Should Gantz fail to form a government during the allotted period, the Knesset will have 21 days to give the support of the majority of the body to a member as the future prime minister. 

If that process fails, a third election will have to be called.

Aside from Netanyahu, very few members of the Knesset wish for third elections. There is deep-seated fatigue among the Israeli public in the face of the continued dysfunction, and the consequences of failure to pass a budget for 2020 could be severe. This puts pressure on most parties to compromise.

Since the beginning of the premiership battle, the former general preferred to be given the second chance to form a government rather than the first.

To this end, he asked one of the Arab factions to avoid recommending him for the premiership, allowing Bibi the first crack. The Blue and White party hoped that Netanyahu’s demonstrable failure (for a second time) to form a functioning coalition would make it easier to form a coalition for three reasons:

First, it negates Netanyahu’s image as an all-conquering political wizard and reduces the sense of inevitability surrounding his leadership. Second, Gantz is betting demands will be tempered as a third election beckons. Third, it runs the clock down until the ultimate decision by the attorney general of Israel on whether or not to indict Netanyahu.

Arab taboo

Gantz is now in his preferred position, and yet he is fighting the odds. While there are many potential puzzle pieces for a coalition, they do not fit together properly. The many schisms in Israeli society along the lines of left-right, secular-religious, and Arab vs. Jew seem to be conspiring against functioning governance.

Fifty-four members of Knesset recommended Gantz for the premiership, but he faces a serious challenge in using that support as the cornerstone of a potential coalition. Ten of his supporters (potentially 13 if the Palestinian hardline Balad faction support him as well) come from the Arab Joint List party.

There is a taboo in Israeli society regarding Arab party participation in a governing coalition — with Netanyahu openly referring to Israeli-Arab parties as “enemies of the state” during the last election season.

This limits Blue and White’s ability to rely on the Joint List. Therefore, Arab backing would likely take the form of external support during crucial votes, potentially allowing Gantz’s government to function as a minority government. Joint List leader Ayman Odeh and other members of the other Arab parties have expressed a willingness to participate in this manner. However, Gantz has been hesitant to do so due to the potential political costs of the move.

It is also highly unlikely that Blue and White would be able to attract any of the right-wing votes necessary to cross the 61-seat threshold with the Arab parties in tow. In particular, Avigdor Liberman’s Yisrael Beitenu party has in the past trumpeted a series of racist positions and seems an unlikely partner for a government supported by the Joint List.

Liberman is also a highly problematic actor in the sphere of secular-religious issues.
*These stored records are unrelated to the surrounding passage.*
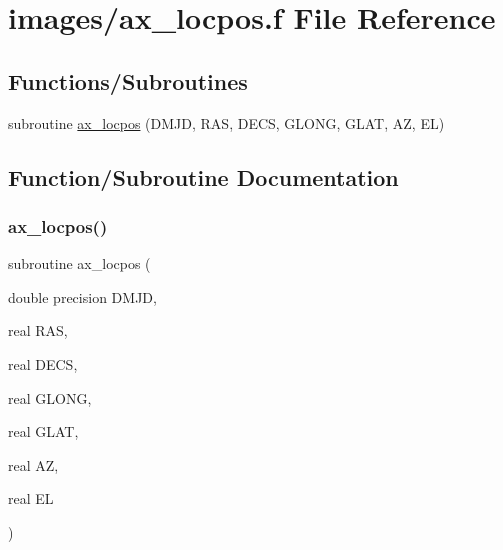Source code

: \hypertarget{ax__locpos_8f}{}\section{images/ax\+\_\+locpos.f File Reference}
\label{ax__locpos_8f}
\subsection*{Functions/\+Subroutines}
\begin{DoxyCompactItemize}
\item 
subroutine \hyperlink{ax__locpos_8f_acfb92f5193c3764d83526601173f9a23}{ax\+\_\+locpos} (D\+M\+JD, R\+AS, D\+E\+CS, G\+L\+O\+NG, G\+L\+AT, AZ, EL)
\end{DoxyCompactItemize}


\subsection{Function/\+Subroutine Documentation}
\mbox{\label{ax__locpos_8f_acfb92f5193c3764d83526601173f9a23}} 
\subsubsection{\texorpdfstring{ax\+\_\+locpos()}{ax\_locpos()}}
{\footnotesize\ttfamily subroutine ax\+\_\+locpos (\begin{DoxyParamCaption}\item[{double precision}]{D\+M\+JD,  }\item[{real}]{R\+AS,  }\item[{real}]{D\+E\+CS,  }\item[{real}]{G\+L\+O\+NG,  }\item[{real}]{G\+L\+AT,  }\item[{real}]{AZ,  }\item[{real}]{EL }\end{DoxyParamCaption})}

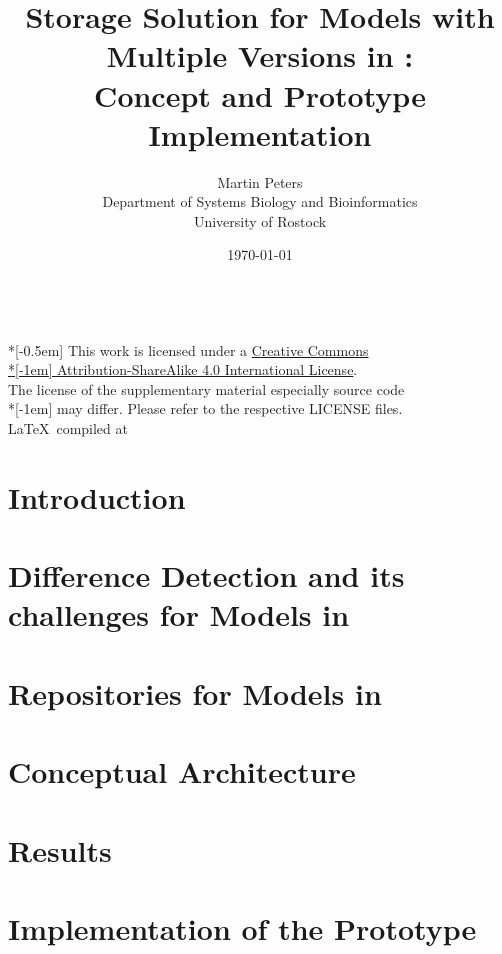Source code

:\documentclass[12pt, a4paper, titlepage]{book}
\title{Storage Solution for Models with Multiple Versions in \sysbio:\\ Concept and Prototype Implementation}
\author{Martin Peters\\[24pt]
	\small Department of Systems Biology and Bioinformatics\\[-3pt]
	\small University of Rostock}
\date{\today}
\begin{document}
	\maketitle
	\pagebreak
	~ \vfill
	{
		\tiny \noindent
		{\normalsize \href{http://creativecommons.org/licenses/by-sa/4.0/}{\ccbysa}} \\*[-0.5em]
		This work is licensed under a \href{http://creativecommons.org/licenses/by-sa/4.0/}{Creative Commons\\*[-1em] Attribution-ShareAlike 4.0 International License}. \\
		The license of the supplementary material especially source code\\*[-1em]
		may differ. Please refer to the respective LICENSE files.\\
		\LaTeX ~compiled at \DTMnow
	}
	\pagebreak
	\tableofcontents
	\listoffigures
	
	\chapter{Introduction}
	
	
	\chapter{Difference Detection and its challenges for Models in \sysbio}
	
	
	\chapter{Repositories for Models in \sysbio}
	
	
	\chapter{Conceptual Architecture}
	
	
	\chapter{Results}
	
	
	\chapter{Implementation of the Prototype}
	
	
\end{document}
His party is the most likely right-wing partner in a Gantz-led government, as it has consistently refused to serve in a narrow Netanyahu-led coalition following both recent elections. But Liberman has also taken an uncompromising stance against Jewish yeshiva students being granted exemptions from compulsory military service. As such, his Yisrael Beitenu party is unlikely to coexist with either of the ultra-orthodox lists, further curtailing Blue and White’s ability to form a functioning coalition.

Gantz could theoretically approach the religious parties and keep Liberman out of the coalition. However, all three religious parties (ultra-orthodox and national-religious) signed a document pledging to enter a coalition only as a single unit. Blue and White have also insisted on the operation of public transportation on Saturdays, as well as the promotion of surrogacy rights for the LGBT community, making a deal with the ultra-orthodox highly difficult to strike.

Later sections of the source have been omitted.